> RAW DATA:
"""
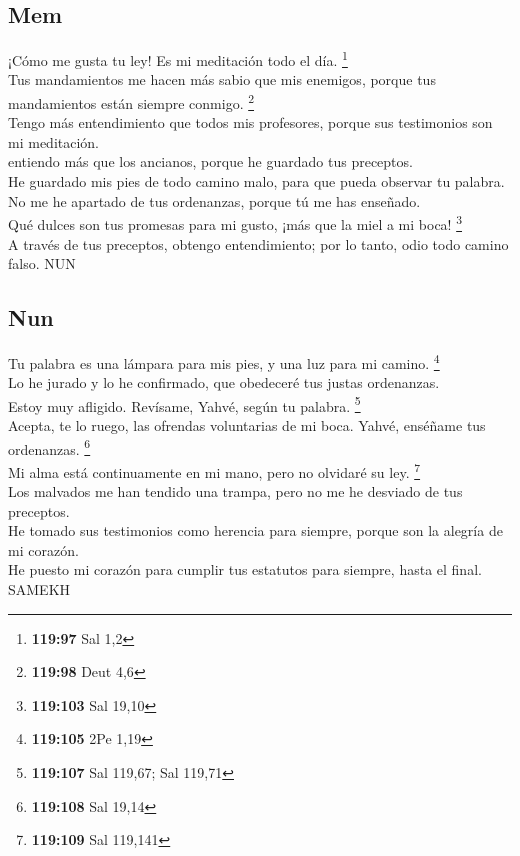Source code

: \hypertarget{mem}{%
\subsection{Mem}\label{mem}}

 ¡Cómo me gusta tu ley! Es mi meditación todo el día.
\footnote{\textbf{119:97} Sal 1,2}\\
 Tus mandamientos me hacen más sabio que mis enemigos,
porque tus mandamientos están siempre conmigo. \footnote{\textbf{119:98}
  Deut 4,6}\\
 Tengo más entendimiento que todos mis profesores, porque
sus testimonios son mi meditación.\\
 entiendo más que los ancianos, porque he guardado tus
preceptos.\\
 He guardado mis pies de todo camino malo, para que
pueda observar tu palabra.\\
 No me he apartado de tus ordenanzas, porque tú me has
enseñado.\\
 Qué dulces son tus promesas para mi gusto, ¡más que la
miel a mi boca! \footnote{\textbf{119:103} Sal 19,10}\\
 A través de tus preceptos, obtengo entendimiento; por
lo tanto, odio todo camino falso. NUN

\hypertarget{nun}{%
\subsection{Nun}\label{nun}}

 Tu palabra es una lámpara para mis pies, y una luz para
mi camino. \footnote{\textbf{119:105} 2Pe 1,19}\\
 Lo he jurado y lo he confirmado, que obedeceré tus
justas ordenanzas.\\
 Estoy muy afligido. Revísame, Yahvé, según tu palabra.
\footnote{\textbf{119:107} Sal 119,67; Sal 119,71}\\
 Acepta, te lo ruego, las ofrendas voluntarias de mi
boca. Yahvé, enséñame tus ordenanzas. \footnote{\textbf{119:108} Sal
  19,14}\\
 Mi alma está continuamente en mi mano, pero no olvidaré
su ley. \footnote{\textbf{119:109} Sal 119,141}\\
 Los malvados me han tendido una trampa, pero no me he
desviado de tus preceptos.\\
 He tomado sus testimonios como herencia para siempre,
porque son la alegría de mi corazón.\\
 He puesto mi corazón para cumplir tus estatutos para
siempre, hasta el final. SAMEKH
"""
"""
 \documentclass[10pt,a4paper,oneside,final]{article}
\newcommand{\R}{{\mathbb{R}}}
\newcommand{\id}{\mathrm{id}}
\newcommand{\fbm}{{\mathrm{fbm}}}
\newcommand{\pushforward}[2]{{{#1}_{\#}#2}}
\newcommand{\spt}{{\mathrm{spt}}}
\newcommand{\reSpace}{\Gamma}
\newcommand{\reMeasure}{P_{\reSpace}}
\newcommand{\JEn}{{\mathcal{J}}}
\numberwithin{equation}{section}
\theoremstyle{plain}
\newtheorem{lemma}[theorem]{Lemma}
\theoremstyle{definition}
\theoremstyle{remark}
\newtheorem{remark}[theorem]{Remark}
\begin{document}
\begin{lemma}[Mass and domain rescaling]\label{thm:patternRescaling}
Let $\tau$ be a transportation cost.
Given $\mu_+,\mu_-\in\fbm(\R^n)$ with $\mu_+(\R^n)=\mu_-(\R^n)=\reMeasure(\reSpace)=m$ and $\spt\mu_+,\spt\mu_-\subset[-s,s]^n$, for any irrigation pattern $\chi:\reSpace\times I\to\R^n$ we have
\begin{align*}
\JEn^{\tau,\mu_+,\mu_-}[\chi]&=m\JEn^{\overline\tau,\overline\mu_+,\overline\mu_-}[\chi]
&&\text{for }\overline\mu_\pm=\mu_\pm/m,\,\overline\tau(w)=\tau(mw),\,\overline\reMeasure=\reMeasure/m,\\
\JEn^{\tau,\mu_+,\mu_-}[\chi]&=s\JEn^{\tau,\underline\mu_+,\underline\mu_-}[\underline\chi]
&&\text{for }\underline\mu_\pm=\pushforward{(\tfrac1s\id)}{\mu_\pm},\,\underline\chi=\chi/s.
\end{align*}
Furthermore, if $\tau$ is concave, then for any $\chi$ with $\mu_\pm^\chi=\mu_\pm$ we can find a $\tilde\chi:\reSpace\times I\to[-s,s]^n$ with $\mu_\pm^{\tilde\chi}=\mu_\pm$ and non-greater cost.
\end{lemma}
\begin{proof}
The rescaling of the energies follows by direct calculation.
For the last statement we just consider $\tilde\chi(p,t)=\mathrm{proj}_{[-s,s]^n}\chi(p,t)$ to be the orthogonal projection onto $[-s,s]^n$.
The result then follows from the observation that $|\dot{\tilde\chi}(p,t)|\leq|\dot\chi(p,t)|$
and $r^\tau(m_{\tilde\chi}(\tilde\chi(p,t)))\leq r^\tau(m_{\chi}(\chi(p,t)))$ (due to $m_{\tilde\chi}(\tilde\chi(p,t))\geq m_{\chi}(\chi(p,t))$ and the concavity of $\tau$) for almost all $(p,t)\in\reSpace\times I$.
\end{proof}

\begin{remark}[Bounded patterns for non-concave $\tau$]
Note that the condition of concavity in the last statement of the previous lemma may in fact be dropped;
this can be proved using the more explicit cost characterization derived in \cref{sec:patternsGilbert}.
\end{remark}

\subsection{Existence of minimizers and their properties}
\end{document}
"""
> INSTRUCTIONS FOR THE TASK: All that belongs in the answer is the run of lines above from the line containing "Tengo más entendimiento" through the line containing "siempre, hasta el final. SAMEKH", exactly as written.

> TASK ANSWER:
 Tengo más entendimiento que todos mis profesores, porque
sus testimonios son mi meditación.\\
 entiendo más que los ancianos, porque he guardado tus
preceptos.\\
 He guardado mis pies de todo camino malo, para que
pueda observar tu palabra.\\
 No me he apartado de tus ordenanzas, porque tú me has
enseñado.\\
 Qué dulces son tus promesas para mi gusto, ¡más que la
miel a mi boca! \footnote{\textbf{119:103} Sal 19,10}\\
 A través de tus preceptos, obtengo entendimiento; por
lo tanto, odio todo camino falso. NUN

\hypertarget{nun}{%
\subsection{Nun}\label{nun}}

 Tu palabra es una lámpara para mis pies, y una luz para
mi camino. \footnote{\textbf{119:105} 2Pe 1,19}\\
 Lo he jurado y lo he confirmado, que obedeceré tus
justas ordenanzas.\\
 Estoy muy afligido. Revísame, Yahvé, según tu palabra.
\footnote{\textbf{119:107} Sal 119,67; Sal 119,71}\\
 Acepta, te lo ruego, las ofrendas voluntarias de mi
boca. Yahvé, enséñame tus ordenanzas. \footnote{\textbf{119:108} Sal
  19,14}\\
 Mi alma está continuamente en mi mano, pero no olvidaré
su ley. \footnote{\textbf{119:109} Sal 119,141}\\
 Los malvados me han tendido una trampa, pero no me he
desviado de tus preceptos.\\
 He tomado sus testimonios como herencia para siempre,
porque son la alegría de mi corazón.\\
 He puesto mi corazón para cumplir tus estatutos para
siempre, hasta el final. SAMEKH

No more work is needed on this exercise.